So with all the information provided am i safe in saying that with my black Nappa leather seats I should avoid a conditioner and instead just use a cleaner and a protector ??

I was going to buy the Gliptone cleaner and conditoner, but think i will just buy the cleaner and look for a good protector :thumb:


----------



## chefy (May 9, 2011)

I used Gliptone Leather Conditioner a while back on my light grey Merc interior, first I cleaned it with an all purpose cleaner, then went over it with Autoglym Leather Cleaner, then lastly I went over with the Gliptone conditioner !
Must say they came up a treat and smelled of leather for quite a whille.

I'm sure I found this procedure on here, if not it was another site !


----------



## V3nom (Oct 31, 2012)

Rainbow said:


> If anyone interested I am able to make some 50/50 test once my leather becomes dirty again.
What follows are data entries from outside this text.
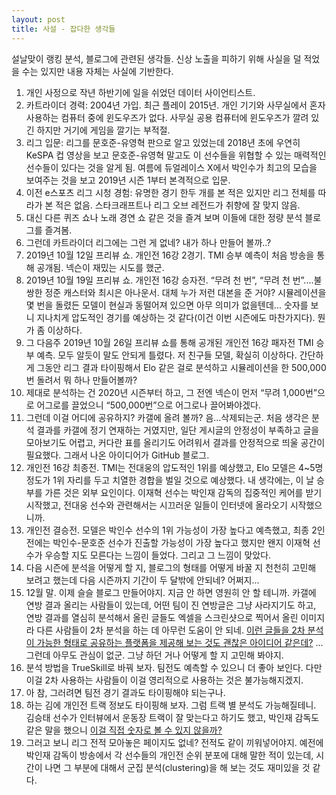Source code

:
 ```yaml
---
layout: post
title: 사설 - 잡다한 생각들
---
```


설날맞이 랭킹 분석, 블로그에 관련된 생각들. 신상 노출을 피하기 위해 사실을 덜 적었을 수는 있지만 내용 자체는 사실에 기반한다.

1. 개인 사정으로 작년 하반기에 일을 쉬었던 데이터 사이언티스트. 
2. 카트라이더 경력: 2004년 가입. 최근 플레이 2015년. 개인 기기와 사무실에서 혼자 사용하는 컴퓨터 중에 윈도우즈가 없다. 사무실 공용 컴퓨터에 윈도우즈가 깔려 있긴 하지만 거기에 게임을 깔기는 부적절.
3. 리그 입문: 리그를 문호준-유영혁 판으로 알고 있었는데 2018년 초에 우연히 KeSPA 컵 영상을 보고 문호준-유영혁 말고도 이 선수들을 위협할 수 있는 매력적인 선수들이 있다는 것을 알게 됨. 여름에 듀얼레이스 X에서 박인수가 최고의 모습을 보여주는 것을 보고 2019년 시즌 1부터 본격적으로 입문.
4. 이전 e스포츠 리그 시청 경험: 유명한 경기 한두 개를 본 적은 있지만 리그 전체를 따라가 본 적은 없음. 스타크래프트나 리그 오브 레전드가 취향에 잘 맞지 않음. 
5. 대신 다른 퀴즈 쇼나 노래 경연 쇼 같은 것을 즐겨 보며 이들에 대한 정량 분석 블로그를 즐겨봄.
6. 그런데 카트라이더 리그에는 그런 게 없네? 내가 하나 만들어 볼까..?
7. 2019년 10월 12일 프리뷰 쇼. 개인전 16강 2경기. TMI 승부 예측이 처음 방송을 통해 공개됨. 넥슨이 재밌는 시도를 했군.
8. 2019년 10월 19일 프리뷰 쇼. 개인전 16강 승자전. “무려 천 번”, “무려 천 번”....불쌍한 정준 캐스터와 최시은 아나운서. 대체 누가 저런 대본을 준 거야? 시뮬레이션을 몇 번을 돌렸든 모델이 현실과 동떨어져 있으면 아무 의미가 없을텐데... 숫자를 보니 지나치게 압도적인 경기를 예상하는 것 같다(이건 이번 시즌에도 마찬가지다). 뭔가 좀 이상하다. 
9. 그 다음주 2019년 10월 26일 프리뷰 쇼를 통해 공개된 개인전 16강 패자전 TMI 승부 예측. 모두 알듯이 말도 안되게 틀렸다. 저 친구들 모델, 확실히 이상하다. 간단하게 그동안 리그 결과 타이핑해서 Elo 같은 걸로 분석하고 시뮬레이션을 한 500,000번 돌려서 뭐 하나 만들어볼까?
10. 제대로 분석하는 건 2020년 시즌부터 하고, 그 전엔 넥슨이 먼저 “무려 1,000번”으로 어그로를 끌었으니 “500,000번”으로 어그로나 끌어봐야겠다.
11. 그런데 이걸 어디에 공유하지? 카갤에 올려 볼까? 음...삭제되는군. 처음 생각은 분석 결과를 카갤에 정기 연재하는 거였지만, 일단 게시글의 안정성이 부족하고 글을 모아보기도 어렵고, 커다란 표를 올리기도 어려워서 결과를 안정적으로 띄울 공간이 필요했다. 그래서 나온 아이디어가 GitHub 블로그.
12. 개인전 16강 최종전. TMI는 전대웅의 압도적인 1위를 예상했고, Elo 모델은 4~5명 정도가 1위 자리를 두고 치열한 경합을 벌일 것으로 예상했다. 내 생각에는, 이 날 승부를 가른 것은 외부 요인이다. 이재혁 선수는 박인재 감독의 집중적인 케어를 받기 시작했고, 전대웅 선수와 관련해서는 시끄러운 일들이 인터넷에 올라오기 시작했으니까.
13. 개인전 결승전. 모델은 박인수 선수의 1위 가능성이 가장 높다고 예측했고, 최종 2인전에는 박인수-문호준 선수가 진출할 가능성이 가장 높다고 했지만 왠지 이재혁 선수가 우승할 지도 모른다는 느낌이 들었다. 그리고 그 느낌이 맞았다.
14. 다음 시즌에 분석을 어떻게 할 지, 블로그의 형태를 어떻게 바꿀 지 천천히 고민해 보려고 했는데 다음 시즌까지 기간이 두 달밖에 안되네? 어쩌지...
15. 12월 말. 이제 슬슬 블로그 만들어야지. 지금 안 하면 영원히 안 할 테니까. 카갤에 연방 결과 올리는 사람들이 있는데, 어떤 팀이 진 연방글은 그냥 사라지기도 하고, 연방 결과를 열심히 분석해서 올린 글들도 엑셀을 스크린샷으로 찍어서 올린 이미지라 다른 사람들이 2차 분석을 하는 데 아무런 도움이 안 되네. [이런 글들을 2차 분석이 가능한 형태로 공유하는 플랫폼을 제공해 보는 것도 괜찮은 아이디어 같은데?](https://gall.dcinside.com/board/view/?id=kart&no=1521827) ... 그런데 아무도 관심이 없군. 그냥 하던 거나 어떻게 할 지 고민해 봐야지.
16. 분석 방법을 TrueSkill로 바꿔 보자. 팀전도 예측할 수 있으니 더 좋아 보인다. 다만 이걸 2차 사용하는 사람들이 이걸 영리적으로 사용하는 것은 불가능해지겠지.
17. 아 참, 그러려면 팀전 경기 결과도 타이핑해야 되는구나. 
18. 하는 김에 개인전 트랙 정보도 타이핑해 보자. 그럼 트랙 별 분석도 가능해질테니. 김승태 선수가 인터뷰에서 운동장 트랙이 잘 맞는다고 하기도 했고, 박인재 감독도 같은 말을 했으니 [이걸 직접 숫자로 볼 수 있지 않을까?](https://kartranking.github.io/gimseungtae/)
19. 그러고 보니 리그 전적 모아놓은 페이지도 없네? 전적도 같이 끼워넣어야지. 예전에 박인재 감독이 방송에서 각 선수들의 개인전 순위 분포에 대해 말한 적이 있는데, 시간이 나면 그 부분에 대해서 군집 분석(clustering)을 해 보는 것도 재미있을 것 같다.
I'd quite like to see that mate!


----------



## cyberstretch (Apr 29, 2012)

chefy said:


> I used Gliptone Leather Conditioner a while back on my light grey Merc interior, first I cleaned it with an all purpose cleaner, then went over it with Autoglym Leather Cleaner, then lastly I went over with the Gliptone conditioner !
> Must say they came up a treat and smelled of leather for quite a whille.
> 
> I'm sure I found this procedure on here, if not it was another site !


Thanks for that

I am just after a clean, protected and matt looking seat nothing else. Its a minefield of opinions and products on the web :thumb:


----------



## Melkor (Aug 16, 2012)

Another vote for Dr leather wipes


----------